Our privacy strategy
As proponents of Privacy Enhancing Technologies (PETs), the maintainers of Substra believe it is essential for us to outline our stance on these technologies and provide a comprehensive view of our current understanding of the field.
Here we elaborate on what PETs are and provide a quick summary of the most popular ones. We then take a look at the different types of attacks that can result in data leakage or data theft and then also propose best practices for project governance and security in order to mitigate the risks of potential attacks. We also elaborate on the collaboration required between different personas to ensure data integrity and safe handling of data.
As pointed out by Katharine Jarmul in her primer on Privacy Enhancing Technologies, “Privacy is a technical, legal, political, social and individual concept.” As such, technical solutions are an important part of the answer, but they must be used in conjunction with good data governance and reliable security measures.
This part of the documentation will be updated regularly to reflect the latest available research.
Privacy Enhancing Technologies.
We touch on a few of the main technologies that are making collaborative data sharing possible today in ways that can be considered more secure.
Federated Learning: Federated Learning allows Machine Learning models to be sent to servers where they can train and test on data without having to ever move the data from its original location. This idea however is not restricted to machine learning and is then referred to as Federated Analytics. Substra enables both Federated Learning and Federated Analytics.

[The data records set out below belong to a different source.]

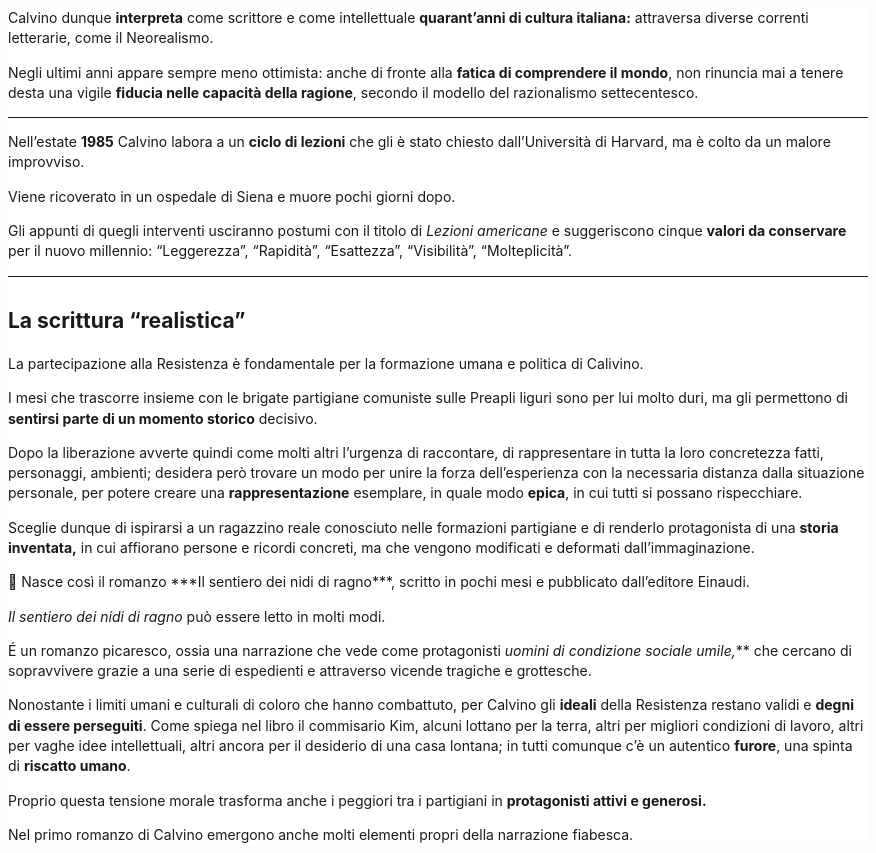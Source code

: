 Calvino dunque **interpreta** come scrittore e come intellettuale **quarant’anni di cultura italiana:** attraversa diverse correnti letterarie, come il Neorealismo.

Negli ultimi anni appare sempre meno ottimista: anche di fronte alla **fatica di comprendere il mondo**, non rinuncia mai a tenere desta una vigile **fiducia nelle capacità della ragione**, secondo il modello del razionalismo settecentesco.

---

Nell’estate **1985** Calvino labora a un **ciclo di lezioni** che gli è stato chiesto dall’Università di Harvard, ma è colto da un malore improvviso.

Viene ricoverato in un ospedale di Siena e muore pochi giorni dopo.

Gli appunti di quegli interventi usciranno postumi con il titolo di *Lezioni americane* e suggeriscono cinque **valori da conservare** per il nuovo millennio: “Leggerezza”, “Rapidità”, “Esattezza”, “Visibilità”, “Molteplicità”.

---

## La scrittura “realistica”

La partecipazione alla Resistenza è fondamentale per la formazione umana e politica di Calivino.

I mesi che trascorre insieme con le brigate partigiane comuniste sulle Preapli liguri sono per lui molto duri, ma gli permettono di **sentirsi parte di un momento storico** decisivo.

Dopo la liberazione avverte quindi come molti altri l’urgenza di raccontare, di rappresentare in tutta la loro concretezza fatti, personaggi, ambienti; desidera però trovare un modo per unire la forza dell’esperienza con la necessaria distanza dalla situazione personale, per potere creare una **rappresentazione** esemplare, in quale modo **epica**, in cui tutti si possano rispecchiare.

Sceglie dunque di ispirarsi a un ragazzino reale conosciuto nelle formazioni partigiane e di renderlo protagonista di una **storia inventata,** in cui affiorano persone e ricordi concreti, ma che vengono modificati e deformati dall’immaginazione.

<aside>
🔖 Nasce così il romanzo ***Il sentiero dei nidi di ragno***, scritto in pochi mesi e pubblicato dall’editore Einaudi.

</aside>

*Il sentiero dei nidi di ragno* può essere letto in molti modi.

É un romanzo picaresco, ossia una narrazione che vede come protagonisti **uomini di condizione sociale umile*,*** che cercano di sopravvivere grazie a una serie di espedienti e attraverso vicende tragiche e grottesche.

Nonostante i limiti umani e culturali di coloro che hanno combattuto,  per Calvino gli **ideali** della Resistenza restano validi e **degni di essere perseguiti**. Come spiega nel libro il commisario Kim, alcuni lottano per la terra, altri per migliori condizioni di lavoro, altri per vaghe idee intellettuali, altri ancora per il desiderio di una casa lontana; in tutti comunque c’è un autentico **furore**, una spinta di **riscatto umano**.

Proprio questa tensione morale trasforma anche i peggiori tra i partigiani in **protagonisti attivi e generosi.**

Nel primo romanzo di Calvino emergono anche molti elementi propri della narrazione fiabesca.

Secure Enclaves: These are hardware-based features that provide an isolated environment to store and process data. A secure enclave is essentially an ultra secure space within a larger secure system. Although they are excellent for safely storing data, the privacy is hardware dependent and places trust in a physical chip as opposed to encryption.
Differential Privacy: This approach adds noise throughout processing to prevent inferring item-specific information. This comes with a tradeoff between privacy and performance though, as the addition of noise might cause models to be less accurate. Differential Privacy provides theoretical bounds on how hard it is to infer the presence of a given individual in a dataset when it is used.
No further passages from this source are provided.